**Material to process**

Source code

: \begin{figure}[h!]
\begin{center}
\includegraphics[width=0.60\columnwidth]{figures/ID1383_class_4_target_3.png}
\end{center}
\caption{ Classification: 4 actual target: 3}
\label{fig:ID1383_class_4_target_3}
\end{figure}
---
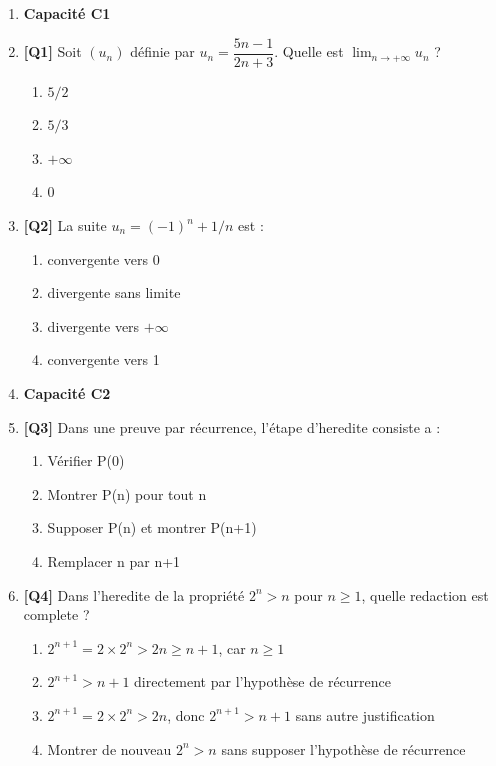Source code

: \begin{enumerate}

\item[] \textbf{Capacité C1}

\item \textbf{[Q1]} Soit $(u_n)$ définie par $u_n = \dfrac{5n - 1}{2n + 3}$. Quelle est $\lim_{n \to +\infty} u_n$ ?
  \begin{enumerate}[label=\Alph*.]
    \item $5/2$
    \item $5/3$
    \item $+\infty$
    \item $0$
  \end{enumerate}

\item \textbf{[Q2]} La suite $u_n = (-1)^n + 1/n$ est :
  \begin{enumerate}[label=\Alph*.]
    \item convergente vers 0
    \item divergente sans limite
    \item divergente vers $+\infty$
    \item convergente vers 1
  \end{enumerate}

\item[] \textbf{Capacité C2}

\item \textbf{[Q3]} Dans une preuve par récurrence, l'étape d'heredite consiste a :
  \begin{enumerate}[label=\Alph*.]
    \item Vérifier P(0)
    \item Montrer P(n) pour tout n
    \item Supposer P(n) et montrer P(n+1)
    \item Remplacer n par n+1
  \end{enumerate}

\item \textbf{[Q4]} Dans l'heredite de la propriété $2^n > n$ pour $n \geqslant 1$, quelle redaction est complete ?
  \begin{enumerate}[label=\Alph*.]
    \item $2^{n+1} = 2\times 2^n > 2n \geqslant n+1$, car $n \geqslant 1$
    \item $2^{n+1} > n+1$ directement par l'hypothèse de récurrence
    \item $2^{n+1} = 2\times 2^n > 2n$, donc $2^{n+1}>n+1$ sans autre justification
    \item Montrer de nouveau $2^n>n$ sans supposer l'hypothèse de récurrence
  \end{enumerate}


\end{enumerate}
...
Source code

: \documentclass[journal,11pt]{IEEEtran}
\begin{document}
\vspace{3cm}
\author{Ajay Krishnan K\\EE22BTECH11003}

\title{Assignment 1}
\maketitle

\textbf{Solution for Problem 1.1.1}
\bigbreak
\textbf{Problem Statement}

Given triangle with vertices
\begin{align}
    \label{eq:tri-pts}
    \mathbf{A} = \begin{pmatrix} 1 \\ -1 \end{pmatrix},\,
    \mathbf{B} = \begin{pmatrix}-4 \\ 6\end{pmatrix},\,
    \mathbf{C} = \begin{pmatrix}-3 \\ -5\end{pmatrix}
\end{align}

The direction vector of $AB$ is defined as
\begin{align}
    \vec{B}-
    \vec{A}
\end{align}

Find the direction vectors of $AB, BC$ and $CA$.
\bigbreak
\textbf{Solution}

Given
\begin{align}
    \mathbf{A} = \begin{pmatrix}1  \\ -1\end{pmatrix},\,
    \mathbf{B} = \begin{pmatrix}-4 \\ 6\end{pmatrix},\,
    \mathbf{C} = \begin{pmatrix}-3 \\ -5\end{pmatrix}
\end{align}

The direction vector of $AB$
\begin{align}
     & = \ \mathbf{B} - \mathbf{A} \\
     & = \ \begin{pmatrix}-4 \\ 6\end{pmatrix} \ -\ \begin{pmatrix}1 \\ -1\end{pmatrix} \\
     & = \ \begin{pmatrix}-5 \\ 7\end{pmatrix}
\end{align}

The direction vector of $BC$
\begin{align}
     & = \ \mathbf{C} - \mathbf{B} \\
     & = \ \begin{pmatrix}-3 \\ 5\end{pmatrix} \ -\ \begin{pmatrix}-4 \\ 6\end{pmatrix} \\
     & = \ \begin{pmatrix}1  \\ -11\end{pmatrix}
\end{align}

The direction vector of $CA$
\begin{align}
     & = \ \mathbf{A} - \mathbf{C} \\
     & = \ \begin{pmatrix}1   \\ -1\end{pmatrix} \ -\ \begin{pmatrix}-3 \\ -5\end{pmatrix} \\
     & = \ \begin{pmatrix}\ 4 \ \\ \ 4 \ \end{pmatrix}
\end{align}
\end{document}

**Task to complete**
Starting from the data above, filter for lines with "hypothèse" and copy each one.

**Answer for this exercise**
    \item $2^{n+1} > n+1$ directement par l'hypothèse de récurrence
    \item Montrer de nouveau $2^n>n$ sans supposer l'hypothèse de récurrence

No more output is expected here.